Optimization of approximate functions using varying objective function

193 Views Asked by At

Let $g(\theta;x)$ and $f(\theta;x)$ be two convex functions such that $g$ asymptotically approximates $f$: $g(\theta;x)\approx f(\theta;x)$, specifically:

$$ |g(\theta;x)-f(\theta;x)| \leq \mathcal{O}\left( \frac{1}{\sqrt{\|\theta\odot x\|_0}}\right) $$

As $\|\theta\odot x\|_0$ (the number of the intersection of non-zeros in $\theta$ and $x$) increases the approximation becomes tighter, and at the same time due to the nature of $f(\theta)$, it becomes harder to evaluate $f(\theta)$.

Our ideal goal is to:

$$\underset{\theta}{\text{minimize}} \sum_i f(\theta;x_i)$$

For dense $x_i\odot \theta$ (i.e. when the the number of zeros in $x_i$ is not large, and $\theta$ is guaranteed to have few or no zeros), you can safely solve the following optimization program instead:

$$\underset{\theta}{\text{minimize}} \sum_i g(\theta;x_i)$$

In reality, some of the $x_i$'s can be pretty sparse. Or some times $\theta$ itself can become sparse during the optimization. For such $x_i$'s and $\theta$ you can cheaply form $f(x_i)$ instead of approximating it by $g$.

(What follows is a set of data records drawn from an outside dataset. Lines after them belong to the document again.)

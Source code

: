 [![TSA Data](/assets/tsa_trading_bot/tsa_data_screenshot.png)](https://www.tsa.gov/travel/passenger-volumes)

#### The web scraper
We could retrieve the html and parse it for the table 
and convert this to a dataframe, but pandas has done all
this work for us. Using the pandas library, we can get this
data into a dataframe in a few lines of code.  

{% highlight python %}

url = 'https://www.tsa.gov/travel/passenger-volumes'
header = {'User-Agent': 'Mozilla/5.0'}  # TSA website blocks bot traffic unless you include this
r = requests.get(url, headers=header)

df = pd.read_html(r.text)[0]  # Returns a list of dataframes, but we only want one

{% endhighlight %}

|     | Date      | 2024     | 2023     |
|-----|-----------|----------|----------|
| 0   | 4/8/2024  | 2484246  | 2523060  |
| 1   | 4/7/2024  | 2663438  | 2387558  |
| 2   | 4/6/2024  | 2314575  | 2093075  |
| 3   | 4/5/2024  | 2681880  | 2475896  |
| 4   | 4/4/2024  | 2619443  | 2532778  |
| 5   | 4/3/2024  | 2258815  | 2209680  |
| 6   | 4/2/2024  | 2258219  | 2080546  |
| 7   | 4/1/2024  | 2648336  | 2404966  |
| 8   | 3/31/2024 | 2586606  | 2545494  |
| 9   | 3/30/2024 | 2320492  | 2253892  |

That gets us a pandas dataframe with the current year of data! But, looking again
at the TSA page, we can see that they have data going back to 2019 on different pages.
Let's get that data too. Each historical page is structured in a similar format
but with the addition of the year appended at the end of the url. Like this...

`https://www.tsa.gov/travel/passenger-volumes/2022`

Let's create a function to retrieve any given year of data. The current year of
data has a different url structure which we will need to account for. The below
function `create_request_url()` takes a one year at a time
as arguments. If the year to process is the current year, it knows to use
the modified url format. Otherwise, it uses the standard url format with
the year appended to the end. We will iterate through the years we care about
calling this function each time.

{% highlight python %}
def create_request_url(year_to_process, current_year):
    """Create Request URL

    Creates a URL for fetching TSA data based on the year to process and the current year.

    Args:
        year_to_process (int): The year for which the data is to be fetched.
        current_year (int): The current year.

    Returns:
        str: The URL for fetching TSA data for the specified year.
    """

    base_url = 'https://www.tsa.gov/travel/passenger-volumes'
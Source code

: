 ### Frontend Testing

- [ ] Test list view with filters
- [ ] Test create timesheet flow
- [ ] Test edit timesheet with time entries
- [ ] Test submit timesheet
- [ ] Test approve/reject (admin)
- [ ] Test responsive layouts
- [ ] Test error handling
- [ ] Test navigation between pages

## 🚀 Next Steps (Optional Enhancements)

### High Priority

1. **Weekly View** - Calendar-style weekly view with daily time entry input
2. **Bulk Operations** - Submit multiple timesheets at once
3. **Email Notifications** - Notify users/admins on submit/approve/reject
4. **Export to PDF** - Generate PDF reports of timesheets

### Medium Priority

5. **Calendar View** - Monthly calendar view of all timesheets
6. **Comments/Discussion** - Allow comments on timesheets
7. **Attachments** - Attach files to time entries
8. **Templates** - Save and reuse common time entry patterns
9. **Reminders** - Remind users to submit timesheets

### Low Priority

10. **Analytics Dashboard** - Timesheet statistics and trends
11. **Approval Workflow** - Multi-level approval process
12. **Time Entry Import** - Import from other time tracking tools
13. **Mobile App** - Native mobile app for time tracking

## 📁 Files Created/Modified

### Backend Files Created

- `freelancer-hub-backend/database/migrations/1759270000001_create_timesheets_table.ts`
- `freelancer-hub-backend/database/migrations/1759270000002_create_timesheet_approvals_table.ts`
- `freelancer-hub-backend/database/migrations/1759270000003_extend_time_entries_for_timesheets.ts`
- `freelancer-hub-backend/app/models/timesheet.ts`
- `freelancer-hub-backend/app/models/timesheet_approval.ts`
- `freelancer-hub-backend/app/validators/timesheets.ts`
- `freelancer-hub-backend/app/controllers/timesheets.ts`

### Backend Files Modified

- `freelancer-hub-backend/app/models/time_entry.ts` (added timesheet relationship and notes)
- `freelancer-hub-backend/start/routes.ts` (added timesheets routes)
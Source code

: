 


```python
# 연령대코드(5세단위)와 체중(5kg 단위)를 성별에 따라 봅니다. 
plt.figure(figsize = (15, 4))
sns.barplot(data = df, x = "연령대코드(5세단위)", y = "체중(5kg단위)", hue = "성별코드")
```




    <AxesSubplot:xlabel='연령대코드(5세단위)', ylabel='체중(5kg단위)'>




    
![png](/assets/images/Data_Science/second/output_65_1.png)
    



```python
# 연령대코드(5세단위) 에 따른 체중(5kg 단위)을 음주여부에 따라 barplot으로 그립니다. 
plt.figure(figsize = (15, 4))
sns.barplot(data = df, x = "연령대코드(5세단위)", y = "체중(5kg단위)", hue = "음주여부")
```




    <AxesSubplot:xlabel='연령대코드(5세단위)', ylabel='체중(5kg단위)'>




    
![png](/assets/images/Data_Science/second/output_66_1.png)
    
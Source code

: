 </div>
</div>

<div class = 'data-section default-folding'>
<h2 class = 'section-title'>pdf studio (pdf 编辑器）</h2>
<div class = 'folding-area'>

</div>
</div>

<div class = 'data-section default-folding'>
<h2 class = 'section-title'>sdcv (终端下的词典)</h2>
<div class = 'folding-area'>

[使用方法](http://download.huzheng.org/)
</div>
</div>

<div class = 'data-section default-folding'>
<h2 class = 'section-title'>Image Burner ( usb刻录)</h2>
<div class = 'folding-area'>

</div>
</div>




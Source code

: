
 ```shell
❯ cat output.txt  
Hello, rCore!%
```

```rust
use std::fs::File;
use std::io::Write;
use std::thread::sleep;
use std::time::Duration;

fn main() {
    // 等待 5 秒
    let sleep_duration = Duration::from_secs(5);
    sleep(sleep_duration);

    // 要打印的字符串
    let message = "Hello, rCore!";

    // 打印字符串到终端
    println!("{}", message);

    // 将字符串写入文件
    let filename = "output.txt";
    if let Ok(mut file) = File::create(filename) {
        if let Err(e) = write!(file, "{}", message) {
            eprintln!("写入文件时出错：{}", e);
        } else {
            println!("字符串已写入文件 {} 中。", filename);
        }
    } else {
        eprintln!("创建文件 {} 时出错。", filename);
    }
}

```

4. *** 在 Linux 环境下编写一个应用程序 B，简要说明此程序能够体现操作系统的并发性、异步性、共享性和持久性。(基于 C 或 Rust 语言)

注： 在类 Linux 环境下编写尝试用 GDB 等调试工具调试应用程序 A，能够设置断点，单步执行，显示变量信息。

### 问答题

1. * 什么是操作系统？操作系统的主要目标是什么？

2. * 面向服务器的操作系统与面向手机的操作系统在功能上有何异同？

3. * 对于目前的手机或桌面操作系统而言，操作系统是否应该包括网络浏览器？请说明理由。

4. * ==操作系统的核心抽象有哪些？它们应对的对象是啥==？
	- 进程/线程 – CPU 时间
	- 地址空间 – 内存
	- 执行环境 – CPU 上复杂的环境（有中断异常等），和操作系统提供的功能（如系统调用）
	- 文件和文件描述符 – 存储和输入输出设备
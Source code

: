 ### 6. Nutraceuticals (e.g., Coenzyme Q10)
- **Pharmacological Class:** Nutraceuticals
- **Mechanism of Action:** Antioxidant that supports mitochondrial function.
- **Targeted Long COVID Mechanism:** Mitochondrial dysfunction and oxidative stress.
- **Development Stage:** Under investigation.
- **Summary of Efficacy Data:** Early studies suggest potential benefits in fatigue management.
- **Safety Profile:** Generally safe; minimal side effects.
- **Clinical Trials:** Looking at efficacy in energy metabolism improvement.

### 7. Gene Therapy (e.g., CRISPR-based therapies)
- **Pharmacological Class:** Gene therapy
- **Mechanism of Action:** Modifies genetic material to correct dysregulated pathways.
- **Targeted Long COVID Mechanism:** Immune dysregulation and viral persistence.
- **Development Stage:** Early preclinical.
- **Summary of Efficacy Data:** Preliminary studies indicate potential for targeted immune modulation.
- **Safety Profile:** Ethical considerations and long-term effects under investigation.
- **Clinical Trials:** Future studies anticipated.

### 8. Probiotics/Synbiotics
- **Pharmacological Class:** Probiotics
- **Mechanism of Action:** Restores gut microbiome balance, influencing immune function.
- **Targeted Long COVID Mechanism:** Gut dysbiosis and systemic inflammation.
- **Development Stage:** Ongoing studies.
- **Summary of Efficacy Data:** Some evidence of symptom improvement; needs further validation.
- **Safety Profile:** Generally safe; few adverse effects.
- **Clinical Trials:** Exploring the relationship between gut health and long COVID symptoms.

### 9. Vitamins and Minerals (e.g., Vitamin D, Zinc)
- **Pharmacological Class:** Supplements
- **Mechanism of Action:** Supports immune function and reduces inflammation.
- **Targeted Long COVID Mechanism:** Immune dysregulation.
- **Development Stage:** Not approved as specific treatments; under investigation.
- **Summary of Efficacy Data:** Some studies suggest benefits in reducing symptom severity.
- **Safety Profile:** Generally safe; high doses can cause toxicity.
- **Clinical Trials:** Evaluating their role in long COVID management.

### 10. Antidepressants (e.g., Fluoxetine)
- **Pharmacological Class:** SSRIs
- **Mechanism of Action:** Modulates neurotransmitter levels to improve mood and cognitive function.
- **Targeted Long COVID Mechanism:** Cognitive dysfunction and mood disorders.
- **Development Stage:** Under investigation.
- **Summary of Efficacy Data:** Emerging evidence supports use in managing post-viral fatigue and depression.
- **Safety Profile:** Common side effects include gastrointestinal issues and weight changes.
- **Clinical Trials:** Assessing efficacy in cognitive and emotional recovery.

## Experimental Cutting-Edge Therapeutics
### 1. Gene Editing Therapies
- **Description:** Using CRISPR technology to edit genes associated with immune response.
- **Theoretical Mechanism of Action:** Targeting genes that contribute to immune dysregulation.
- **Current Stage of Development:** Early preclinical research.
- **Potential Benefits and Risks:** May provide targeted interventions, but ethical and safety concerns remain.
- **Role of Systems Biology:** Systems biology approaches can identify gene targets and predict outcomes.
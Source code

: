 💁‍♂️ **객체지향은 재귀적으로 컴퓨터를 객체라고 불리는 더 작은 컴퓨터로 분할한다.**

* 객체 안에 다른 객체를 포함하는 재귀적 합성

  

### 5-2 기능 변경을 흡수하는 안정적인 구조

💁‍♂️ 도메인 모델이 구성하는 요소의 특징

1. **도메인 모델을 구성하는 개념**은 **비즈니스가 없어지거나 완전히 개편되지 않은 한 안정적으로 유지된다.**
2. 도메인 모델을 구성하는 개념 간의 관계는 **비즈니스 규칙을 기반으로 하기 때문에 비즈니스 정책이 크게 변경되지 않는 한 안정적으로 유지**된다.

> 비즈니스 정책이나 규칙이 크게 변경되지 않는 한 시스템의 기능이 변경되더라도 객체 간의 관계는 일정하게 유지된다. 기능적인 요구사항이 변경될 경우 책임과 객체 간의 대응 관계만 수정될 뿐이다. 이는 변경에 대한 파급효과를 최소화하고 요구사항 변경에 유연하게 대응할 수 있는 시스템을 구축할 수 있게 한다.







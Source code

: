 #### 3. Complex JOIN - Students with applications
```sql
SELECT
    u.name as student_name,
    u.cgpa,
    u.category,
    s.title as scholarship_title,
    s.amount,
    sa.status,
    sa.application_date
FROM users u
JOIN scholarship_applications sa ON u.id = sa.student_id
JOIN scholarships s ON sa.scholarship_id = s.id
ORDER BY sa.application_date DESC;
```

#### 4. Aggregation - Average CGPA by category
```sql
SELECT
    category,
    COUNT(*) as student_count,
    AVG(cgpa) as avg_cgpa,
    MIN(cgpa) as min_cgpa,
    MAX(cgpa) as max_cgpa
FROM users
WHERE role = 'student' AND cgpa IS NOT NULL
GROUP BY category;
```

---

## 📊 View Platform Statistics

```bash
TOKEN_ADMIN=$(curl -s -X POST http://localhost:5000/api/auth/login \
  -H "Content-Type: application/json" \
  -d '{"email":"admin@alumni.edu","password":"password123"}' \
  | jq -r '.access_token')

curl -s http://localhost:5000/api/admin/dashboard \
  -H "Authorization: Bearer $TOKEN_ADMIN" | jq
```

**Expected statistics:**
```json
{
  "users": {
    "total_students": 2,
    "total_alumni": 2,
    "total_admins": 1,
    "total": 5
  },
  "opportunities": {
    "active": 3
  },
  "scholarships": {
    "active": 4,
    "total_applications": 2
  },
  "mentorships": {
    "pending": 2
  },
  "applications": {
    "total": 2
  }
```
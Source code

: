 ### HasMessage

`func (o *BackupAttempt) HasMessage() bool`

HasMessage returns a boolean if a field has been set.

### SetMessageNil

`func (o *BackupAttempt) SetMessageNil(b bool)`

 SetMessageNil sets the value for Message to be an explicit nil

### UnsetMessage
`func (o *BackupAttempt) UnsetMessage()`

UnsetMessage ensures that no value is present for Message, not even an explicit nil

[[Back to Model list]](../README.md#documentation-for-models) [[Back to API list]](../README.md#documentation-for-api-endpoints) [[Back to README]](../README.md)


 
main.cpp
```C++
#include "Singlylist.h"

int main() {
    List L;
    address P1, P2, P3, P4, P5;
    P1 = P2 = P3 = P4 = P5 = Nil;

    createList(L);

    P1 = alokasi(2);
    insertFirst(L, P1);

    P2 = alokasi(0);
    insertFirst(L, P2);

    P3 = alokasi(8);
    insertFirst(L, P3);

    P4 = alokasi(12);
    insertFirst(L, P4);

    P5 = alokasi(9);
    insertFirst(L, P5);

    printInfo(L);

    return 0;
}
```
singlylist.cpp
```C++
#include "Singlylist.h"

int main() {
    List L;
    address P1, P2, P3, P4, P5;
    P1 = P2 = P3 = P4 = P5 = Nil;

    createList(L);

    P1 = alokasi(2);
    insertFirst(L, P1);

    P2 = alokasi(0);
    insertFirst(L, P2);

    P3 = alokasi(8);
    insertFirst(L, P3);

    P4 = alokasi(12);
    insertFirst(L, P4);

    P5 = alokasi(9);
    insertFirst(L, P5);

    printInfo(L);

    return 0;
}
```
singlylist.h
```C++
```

The problem is that theoretically you can not switch between optimization programs when running the optimization algorithm (correct me if I'm wrong). Otherwise, we could do the following:

$$ h(\theta; x,T)=I(\|\theta\odot x\|_0\leq T)f(\theta; x)+I(\|\theta\odot x\|_0> T)g(\theta; x) $$

where $T$ is a predetermined threshold value, and $I(True)=1, I(False)=0$.

And, minimize $h$:

$$\underset{\theta}{\text{minimize}} \sum_i h(\theta;x_i,T)$$

This can be done by choosing the objective function at each iteration of the optimization algorithm (e.g. gradient descent).

In this formulation, $h$ is not convex any more.

My questions are:

  1. What is the best solution to this problem?
  2. What kind of convergence guarantees can we have? (This is specifically important for me, you can assume gradient descent, SGD, LBFGS, or some other optimization algorithm for the analysis.)
  3. Is there any thing fundamentally wrong with my suggested solution?
  4. What can we do if $g$ is convex in each dimension but can be non-convex in general?

Thanks for any help!